Morgan Stanley described the excise duty hike and the latest increase in cooking gas prices as bullish for oil marketing companies, which it said are among the best-positioned globally in a well-supplied oil market. Emkay said OMCs are in a “sweet spot,” with current marketing margins running well above historical norms.
The government raised excise duty on petrol and diesel by Rs 2 per litre each, as per a gazette notification issued Monday. The hike came into effect from Tuesday. Despite the increase, the Ministry of Petroleum and Natural Gas said retail fuel prices will remain unchanged. “Public sector oil marketing companies have informed us that there will be no increase in retail prices of petrol and diesel, subsequent to the increase effected in excise duty rates today,” the ministry said in a post on social media platform X.
Morgan Stanley: HPCL 'Key' Pick
Morgan Stanley said India’s cooking gas price hike and excise duty increase on petrol and diesel are positive for OMCs, which are among the best positioned globally in a well-supplied oil market. The brokerage said the move helps maintain retail price stability while easing the burden of past under-recoveries. It retains an ‘overweight’ rating on Hindustan Petroleum Corp. Ltd., calling it a 'key' pick.
Emkay: Excise Hike A Win For OMCs
Emkay said that with Brent crude trading around $65 per barrel, OMCs are comfortably absorbing the excise hike. It estimates current blended gross marketing margins at Rs 15–17 per litre — significantly above the normative Rs 4–5 per litre — translating into over Rs 1 trillion in over-recoveries for the fiscal year ending March 2026. This would more than offset projected LPG under-recoveries of under Rs 400 billion, the brokerage added.
Emkay reiterated a ‘buy’ rating on Hindustan Petroleum Corp. Ltd., Bharat Petroleum Corp. Ltd. and Indian Oil Corp. Ltd., with target prices of Rs 450, Rs 375 and Rs 160 apiece, respectively. It also prefers the stocks in the mentioned order.
The brokerage said marketing margin comfort could extend up to Brent levels of $75 per barrel, beyond which earnings could start seeing pressure. It also flagged potential upside for refining margins from lower official selling prices by Middle Eastern exporters and the improving economics of Russian crude.

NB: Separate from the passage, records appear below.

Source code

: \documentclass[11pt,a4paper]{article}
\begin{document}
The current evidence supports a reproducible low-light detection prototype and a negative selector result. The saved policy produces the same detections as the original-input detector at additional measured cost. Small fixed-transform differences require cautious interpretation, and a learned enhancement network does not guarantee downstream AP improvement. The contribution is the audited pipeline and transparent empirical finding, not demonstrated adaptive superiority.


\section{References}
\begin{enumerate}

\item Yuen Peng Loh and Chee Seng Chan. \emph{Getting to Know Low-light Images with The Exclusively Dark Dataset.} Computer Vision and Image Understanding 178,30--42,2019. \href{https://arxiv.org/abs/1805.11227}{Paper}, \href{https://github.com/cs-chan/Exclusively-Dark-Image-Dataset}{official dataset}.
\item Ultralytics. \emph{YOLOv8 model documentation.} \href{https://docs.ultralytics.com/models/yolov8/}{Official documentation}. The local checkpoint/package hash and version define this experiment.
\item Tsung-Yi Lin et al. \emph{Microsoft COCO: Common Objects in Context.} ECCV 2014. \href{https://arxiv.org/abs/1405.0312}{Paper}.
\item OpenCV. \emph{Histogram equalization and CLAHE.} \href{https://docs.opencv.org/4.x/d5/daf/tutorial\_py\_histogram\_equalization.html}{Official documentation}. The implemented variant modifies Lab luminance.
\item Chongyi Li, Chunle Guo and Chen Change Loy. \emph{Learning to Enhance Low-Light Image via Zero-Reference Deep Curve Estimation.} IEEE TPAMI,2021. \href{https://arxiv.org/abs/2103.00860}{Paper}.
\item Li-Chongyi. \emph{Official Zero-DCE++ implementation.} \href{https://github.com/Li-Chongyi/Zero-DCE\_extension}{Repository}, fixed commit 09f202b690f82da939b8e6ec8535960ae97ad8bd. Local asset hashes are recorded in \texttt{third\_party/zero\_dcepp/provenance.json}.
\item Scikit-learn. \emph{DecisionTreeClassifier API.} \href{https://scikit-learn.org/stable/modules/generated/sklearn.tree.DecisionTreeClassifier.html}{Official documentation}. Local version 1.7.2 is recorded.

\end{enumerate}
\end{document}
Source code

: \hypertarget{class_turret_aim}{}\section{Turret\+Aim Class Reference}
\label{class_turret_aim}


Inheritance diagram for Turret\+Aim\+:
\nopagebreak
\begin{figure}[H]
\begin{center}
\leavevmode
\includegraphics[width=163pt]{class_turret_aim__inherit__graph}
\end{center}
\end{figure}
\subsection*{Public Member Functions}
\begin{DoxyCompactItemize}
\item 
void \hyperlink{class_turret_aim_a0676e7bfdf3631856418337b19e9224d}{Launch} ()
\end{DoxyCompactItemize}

On GAIL (India) Ltd., Emkay expects a residual tariff hike of 16–17% in the current quarter. However, it cautioned that the company’s petrochemicals and LPG businesses could face pressure from weaker crude prices.
For city gas distribution players, the brokerage said the move is positive, as compressed natural gas economics remain protected. Among listed CGDs, it prefers Mahanagar Gas Ltd. over Indraprastha Gas Ltd., citing stronger margin potential.